The entries below contain a line with "- Updated some" and a line with "Initial release". Quote exactly those two lines and all lines between them.

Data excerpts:
===============

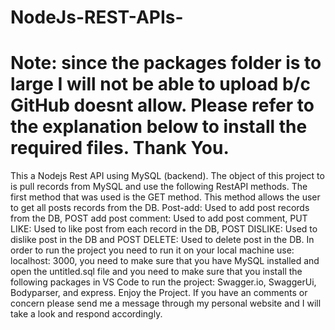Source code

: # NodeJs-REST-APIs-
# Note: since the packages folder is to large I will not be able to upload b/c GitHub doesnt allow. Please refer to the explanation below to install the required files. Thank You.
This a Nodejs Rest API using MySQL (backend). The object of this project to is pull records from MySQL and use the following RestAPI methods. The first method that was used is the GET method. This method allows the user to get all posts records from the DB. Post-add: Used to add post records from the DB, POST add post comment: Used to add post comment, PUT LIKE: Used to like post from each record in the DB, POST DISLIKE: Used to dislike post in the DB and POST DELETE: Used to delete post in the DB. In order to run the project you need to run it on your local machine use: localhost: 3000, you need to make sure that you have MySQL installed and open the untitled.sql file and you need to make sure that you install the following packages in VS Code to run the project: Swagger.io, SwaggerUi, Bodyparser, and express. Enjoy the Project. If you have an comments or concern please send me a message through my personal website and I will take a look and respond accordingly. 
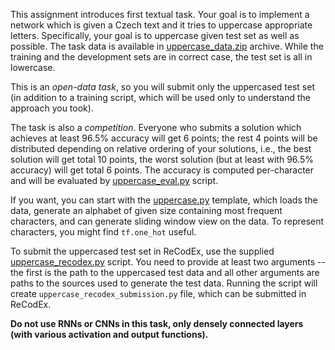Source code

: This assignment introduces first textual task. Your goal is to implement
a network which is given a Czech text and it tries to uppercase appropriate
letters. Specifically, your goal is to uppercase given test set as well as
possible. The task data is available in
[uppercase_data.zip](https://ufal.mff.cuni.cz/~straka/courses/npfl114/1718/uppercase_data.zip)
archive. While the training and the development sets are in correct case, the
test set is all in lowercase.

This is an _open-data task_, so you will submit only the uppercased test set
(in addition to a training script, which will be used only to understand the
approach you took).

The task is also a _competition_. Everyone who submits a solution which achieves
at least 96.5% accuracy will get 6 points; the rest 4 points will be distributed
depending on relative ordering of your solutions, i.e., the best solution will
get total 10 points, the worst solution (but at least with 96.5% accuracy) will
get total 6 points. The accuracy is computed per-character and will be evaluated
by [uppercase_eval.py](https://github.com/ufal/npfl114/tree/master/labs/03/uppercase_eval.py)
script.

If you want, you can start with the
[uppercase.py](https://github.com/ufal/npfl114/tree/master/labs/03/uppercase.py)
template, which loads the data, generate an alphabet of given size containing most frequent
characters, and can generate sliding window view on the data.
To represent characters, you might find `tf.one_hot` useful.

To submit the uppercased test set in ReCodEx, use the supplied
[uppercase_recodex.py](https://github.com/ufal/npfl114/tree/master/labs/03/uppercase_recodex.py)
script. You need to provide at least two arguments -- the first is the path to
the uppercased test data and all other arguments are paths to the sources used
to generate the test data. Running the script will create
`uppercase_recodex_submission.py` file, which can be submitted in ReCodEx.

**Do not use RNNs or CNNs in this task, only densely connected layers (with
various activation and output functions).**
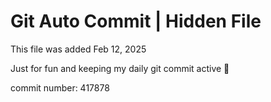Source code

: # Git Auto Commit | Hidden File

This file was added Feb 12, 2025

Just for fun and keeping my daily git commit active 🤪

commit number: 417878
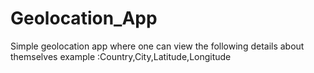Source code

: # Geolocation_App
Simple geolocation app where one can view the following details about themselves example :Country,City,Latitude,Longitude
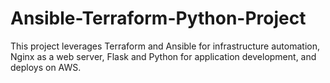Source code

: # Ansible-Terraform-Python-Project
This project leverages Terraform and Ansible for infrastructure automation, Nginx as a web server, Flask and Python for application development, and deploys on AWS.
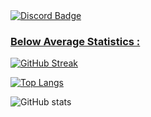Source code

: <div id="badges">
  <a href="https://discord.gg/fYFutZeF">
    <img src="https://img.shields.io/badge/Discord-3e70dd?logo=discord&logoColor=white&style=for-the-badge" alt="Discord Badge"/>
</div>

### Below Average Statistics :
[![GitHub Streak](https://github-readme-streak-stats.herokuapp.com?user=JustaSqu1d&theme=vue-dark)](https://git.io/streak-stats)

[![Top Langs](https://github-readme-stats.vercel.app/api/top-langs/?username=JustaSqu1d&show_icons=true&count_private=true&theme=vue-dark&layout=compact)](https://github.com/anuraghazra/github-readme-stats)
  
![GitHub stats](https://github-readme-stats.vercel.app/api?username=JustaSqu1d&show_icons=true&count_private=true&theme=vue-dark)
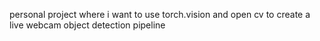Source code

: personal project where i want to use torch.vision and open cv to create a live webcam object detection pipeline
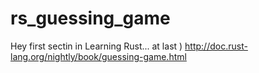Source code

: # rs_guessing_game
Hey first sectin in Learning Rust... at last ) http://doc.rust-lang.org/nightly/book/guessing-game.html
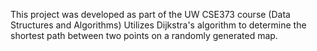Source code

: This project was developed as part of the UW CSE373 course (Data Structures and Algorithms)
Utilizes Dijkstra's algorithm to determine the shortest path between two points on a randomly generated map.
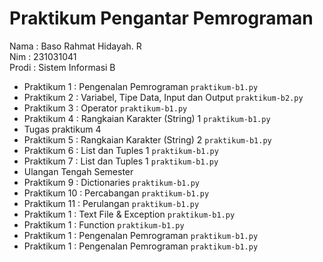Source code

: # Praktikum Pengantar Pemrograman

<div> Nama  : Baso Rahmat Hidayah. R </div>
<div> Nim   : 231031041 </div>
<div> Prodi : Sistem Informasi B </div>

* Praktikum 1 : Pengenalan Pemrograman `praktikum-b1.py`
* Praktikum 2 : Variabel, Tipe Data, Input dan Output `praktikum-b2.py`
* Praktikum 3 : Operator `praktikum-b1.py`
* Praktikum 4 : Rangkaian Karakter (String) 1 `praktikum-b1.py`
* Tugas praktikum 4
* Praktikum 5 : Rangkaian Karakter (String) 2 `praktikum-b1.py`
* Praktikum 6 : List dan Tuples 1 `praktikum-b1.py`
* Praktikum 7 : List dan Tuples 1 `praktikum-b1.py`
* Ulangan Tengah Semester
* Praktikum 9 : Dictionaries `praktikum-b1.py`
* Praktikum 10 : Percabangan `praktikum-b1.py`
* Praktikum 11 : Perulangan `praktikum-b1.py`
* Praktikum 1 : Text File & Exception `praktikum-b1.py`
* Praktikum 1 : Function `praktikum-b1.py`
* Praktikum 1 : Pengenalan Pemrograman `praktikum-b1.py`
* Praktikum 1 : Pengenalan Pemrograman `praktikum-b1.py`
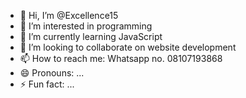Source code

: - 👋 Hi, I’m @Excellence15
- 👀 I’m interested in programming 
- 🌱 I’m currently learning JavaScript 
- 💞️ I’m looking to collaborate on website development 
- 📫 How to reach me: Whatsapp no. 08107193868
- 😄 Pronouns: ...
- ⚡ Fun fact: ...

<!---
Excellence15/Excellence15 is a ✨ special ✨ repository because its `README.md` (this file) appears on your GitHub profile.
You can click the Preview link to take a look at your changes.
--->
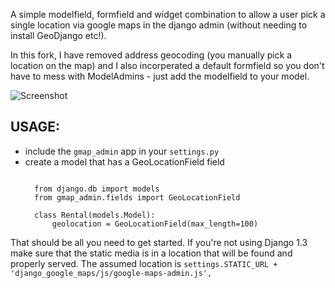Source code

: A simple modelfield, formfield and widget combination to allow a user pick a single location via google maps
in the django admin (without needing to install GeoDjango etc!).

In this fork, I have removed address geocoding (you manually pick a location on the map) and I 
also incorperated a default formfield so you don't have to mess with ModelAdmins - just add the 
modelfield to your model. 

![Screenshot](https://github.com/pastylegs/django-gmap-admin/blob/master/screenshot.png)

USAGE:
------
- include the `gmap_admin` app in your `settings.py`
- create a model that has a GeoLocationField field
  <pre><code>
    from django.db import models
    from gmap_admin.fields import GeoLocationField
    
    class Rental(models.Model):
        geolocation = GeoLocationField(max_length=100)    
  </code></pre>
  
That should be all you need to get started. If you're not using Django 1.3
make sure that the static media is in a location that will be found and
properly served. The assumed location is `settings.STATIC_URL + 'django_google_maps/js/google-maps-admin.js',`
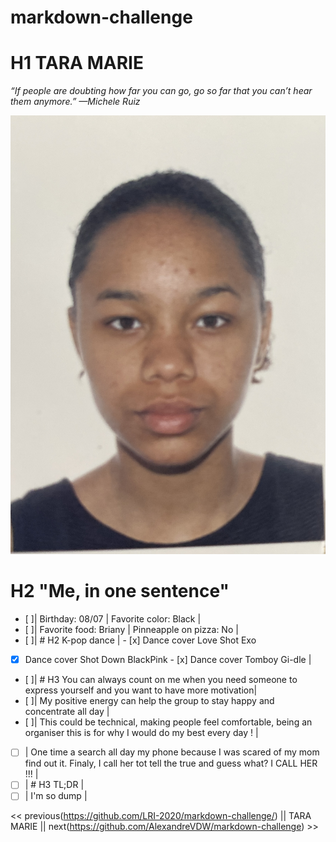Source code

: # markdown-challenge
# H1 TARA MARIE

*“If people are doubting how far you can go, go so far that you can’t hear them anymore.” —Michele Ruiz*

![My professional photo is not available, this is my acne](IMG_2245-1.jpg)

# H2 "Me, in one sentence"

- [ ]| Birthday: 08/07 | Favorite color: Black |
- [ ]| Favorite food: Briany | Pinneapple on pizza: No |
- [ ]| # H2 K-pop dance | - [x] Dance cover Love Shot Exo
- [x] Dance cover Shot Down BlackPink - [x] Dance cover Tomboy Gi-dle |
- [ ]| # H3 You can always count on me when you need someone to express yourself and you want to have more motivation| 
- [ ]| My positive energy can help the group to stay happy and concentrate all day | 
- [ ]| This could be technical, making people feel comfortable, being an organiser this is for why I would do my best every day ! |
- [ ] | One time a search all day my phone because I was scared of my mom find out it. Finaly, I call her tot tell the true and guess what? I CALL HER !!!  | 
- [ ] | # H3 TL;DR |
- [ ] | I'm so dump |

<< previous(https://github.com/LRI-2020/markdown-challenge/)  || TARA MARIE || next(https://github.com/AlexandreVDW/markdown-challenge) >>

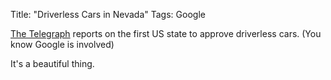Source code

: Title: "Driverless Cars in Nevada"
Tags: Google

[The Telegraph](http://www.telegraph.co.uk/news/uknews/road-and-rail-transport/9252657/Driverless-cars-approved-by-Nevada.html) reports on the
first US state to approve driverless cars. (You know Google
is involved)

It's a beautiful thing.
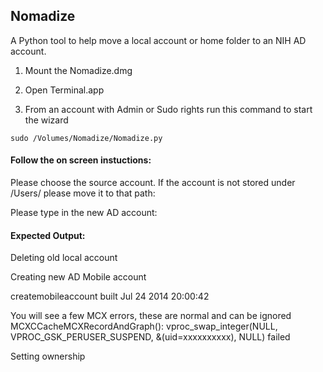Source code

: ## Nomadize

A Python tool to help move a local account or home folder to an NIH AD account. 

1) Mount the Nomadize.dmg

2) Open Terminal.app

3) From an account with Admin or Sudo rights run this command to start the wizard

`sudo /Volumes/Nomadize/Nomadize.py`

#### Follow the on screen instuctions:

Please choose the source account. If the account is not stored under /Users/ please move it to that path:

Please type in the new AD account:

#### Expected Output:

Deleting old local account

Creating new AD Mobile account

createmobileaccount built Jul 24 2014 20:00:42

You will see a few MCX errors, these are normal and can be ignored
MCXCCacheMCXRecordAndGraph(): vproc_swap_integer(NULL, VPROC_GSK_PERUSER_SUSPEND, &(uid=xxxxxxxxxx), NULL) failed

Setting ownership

===============

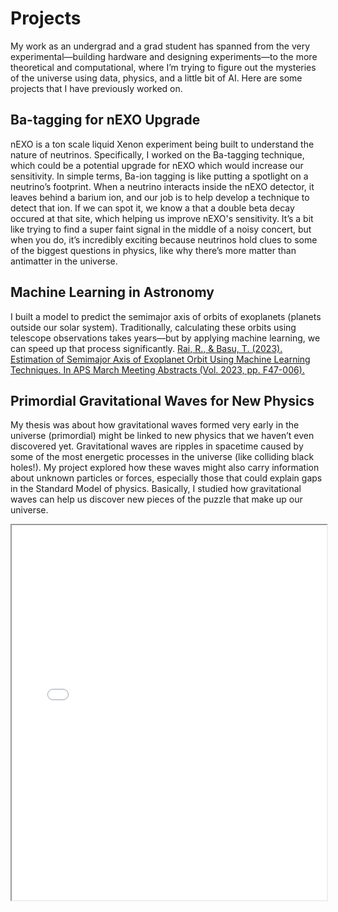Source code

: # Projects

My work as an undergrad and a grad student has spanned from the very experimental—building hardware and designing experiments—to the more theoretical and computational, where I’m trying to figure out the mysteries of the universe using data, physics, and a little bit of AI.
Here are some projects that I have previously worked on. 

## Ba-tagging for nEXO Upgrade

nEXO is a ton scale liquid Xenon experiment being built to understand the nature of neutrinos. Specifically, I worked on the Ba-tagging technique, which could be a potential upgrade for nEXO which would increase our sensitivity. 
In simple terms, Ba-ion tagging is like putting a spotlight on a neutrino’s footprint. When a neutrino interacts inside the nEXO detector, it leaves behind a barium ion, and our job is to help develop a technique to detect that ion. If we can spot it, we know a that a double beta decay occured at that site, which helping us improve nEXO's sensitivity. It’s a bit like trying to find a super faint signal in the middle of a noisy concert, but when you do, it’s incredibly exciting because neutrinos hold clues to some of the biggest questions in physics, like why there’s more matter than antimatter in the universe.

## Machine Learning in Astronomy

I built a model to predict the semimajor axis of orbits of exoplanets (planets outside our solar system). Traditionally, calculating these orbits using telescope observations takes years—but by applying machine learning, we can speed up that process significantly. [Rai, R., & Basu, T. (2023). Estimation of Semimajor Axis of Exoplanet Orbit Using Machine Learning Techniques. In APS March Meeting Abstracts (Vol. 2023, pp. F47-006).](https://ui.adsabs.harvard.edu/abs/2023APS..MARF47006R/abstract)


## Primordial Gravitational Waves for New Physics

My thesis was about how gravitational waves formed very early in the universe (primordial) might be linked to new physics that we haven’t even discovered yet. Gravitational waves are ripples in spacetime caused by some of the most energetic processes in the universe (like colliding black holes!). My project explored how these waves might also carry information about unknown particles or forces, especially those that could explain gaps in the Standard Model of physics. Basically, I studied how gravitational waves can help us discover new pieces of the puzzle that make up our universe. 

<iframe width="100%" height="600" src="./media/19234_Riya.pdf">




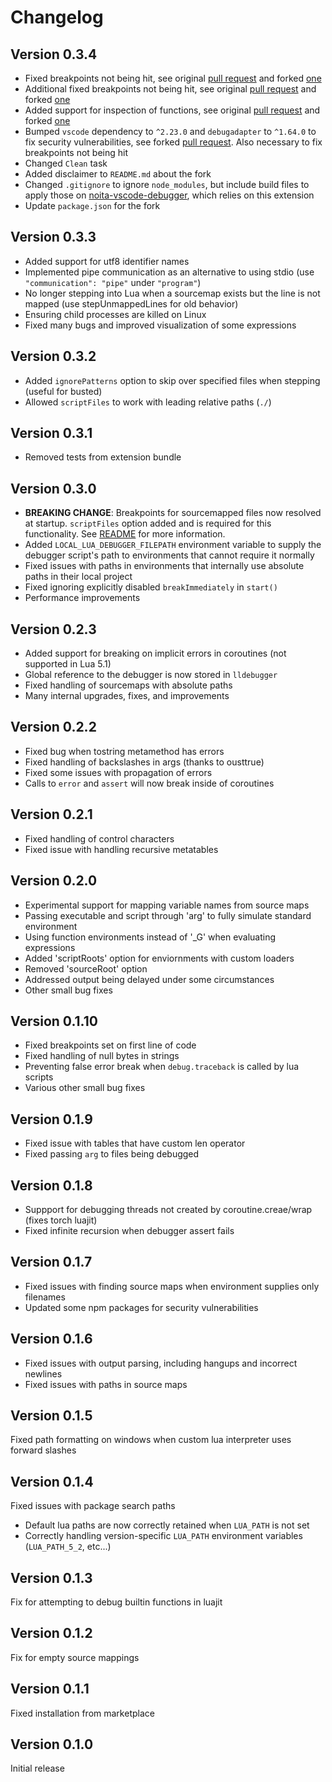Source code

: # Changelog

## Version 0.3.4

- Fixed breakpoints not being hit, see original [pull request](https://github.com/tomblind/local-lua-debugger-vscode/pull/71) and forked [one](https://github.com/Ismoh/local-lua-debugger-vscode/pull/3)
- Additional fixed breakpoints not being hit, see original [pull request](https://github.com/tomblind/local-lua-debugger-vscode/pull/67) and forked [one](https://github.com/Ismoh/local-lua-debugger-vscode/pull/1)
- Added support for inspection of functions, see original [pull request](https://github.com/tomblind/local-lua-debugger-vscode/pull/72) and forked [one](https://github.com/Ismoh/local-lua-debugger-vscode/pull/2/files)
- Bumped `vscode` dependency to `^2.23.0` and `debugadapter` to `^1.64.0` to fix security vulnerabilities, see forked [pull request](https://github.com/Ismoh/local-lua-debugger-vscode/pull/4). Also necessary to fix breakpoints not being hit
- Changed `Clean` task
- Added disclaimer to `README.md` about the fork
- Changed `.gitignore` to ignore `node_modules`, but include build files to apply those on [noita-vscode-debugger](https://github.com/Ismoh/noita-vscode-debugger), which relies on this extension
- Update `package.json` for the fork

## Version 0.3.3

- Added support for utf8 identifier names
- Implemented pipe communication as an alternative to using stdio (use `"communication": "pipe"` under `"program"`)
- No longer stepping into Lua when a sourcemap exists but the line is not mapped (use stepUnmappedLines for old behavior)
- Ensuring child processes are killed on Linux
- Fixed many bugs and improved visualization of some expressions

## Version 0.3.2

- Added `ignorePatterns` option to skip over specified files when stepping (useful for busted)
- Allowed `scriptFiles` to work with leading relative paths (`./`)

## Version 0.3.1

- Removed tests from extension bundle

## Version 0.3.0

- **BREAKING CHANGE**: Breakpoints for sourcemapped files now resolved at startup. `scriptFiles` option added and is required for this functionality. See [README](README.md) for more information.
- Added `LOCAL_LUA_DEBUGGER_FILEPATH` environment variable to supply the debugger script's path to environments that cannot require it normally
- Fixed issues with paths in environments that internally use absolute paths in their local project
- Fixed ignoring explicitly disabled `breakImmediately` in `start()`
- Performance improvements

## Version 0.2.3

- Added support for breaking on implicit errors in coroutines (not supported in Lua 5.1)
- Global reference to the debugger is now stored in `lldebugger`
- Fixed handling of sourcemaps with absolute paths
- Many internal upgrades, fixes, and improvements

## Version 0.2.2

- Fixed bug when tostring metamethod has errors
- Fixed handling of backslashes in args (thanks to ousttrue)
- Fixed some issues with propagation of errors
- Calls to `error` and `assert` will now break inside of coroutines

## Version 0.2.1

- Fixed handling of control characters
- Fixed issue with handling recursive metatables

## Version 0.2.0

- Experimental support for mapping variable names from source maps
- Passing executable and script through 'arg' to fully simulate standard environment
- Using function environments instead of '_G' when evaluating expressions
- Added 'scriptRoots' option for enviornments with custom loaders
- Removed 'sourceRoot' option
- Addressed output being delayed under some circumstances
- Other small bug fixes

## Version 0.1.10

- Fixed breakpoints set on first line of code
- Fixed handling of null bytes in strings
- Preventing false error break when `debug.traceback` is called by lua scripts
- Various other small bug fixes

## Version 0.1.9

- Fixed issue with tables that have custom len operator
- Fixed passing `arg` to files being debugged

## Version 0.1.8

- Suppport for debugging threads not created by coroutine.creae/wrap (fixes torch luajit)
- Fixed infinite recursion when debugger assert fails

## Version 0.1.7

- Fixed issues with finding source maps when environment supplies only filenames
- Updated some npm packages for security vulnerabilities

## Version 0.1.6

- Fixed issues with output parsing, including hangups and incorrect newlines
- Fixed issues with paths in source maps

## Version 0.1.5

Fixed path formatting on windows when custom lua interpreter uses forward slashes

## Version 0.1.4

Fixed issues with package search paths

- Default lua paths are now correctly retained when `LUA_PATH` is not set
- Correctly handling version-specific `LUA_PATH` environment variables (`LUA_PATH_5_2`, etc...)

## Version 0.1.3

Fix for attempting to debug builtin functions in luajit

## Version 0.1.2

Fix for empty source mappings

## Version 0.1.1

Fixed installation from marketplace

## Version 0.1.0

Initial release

===============

▶ [OUTPUT OF THE TASK]:
- Updated some npm packages for security vulnerabilities

## Version 0.1.6

- Fixed issues with output parsing, including hangups and incorrect newlines
- Fixed issues with paths in source maps

## Version 0.1.5

Fixed path formatting on windows when custom lua interpreter uses forward slashes

## Version 0.1.4

Fixed issues with package search paths

- Default lua paths are now correctly retained when `LUA_PATH` is not set
- Correctly handling version-specific `LUA_PATH` environment variables (`LUA_PATH_5_2`, etc...)

## Version 0.1.3

Fix for attempting to debug builtin functions in luajit

## Version 0.1.2

Fix for empty source mappings

## Version 0.1.1

Fixed installation from marketplace

## Version 0.1.0

Initial release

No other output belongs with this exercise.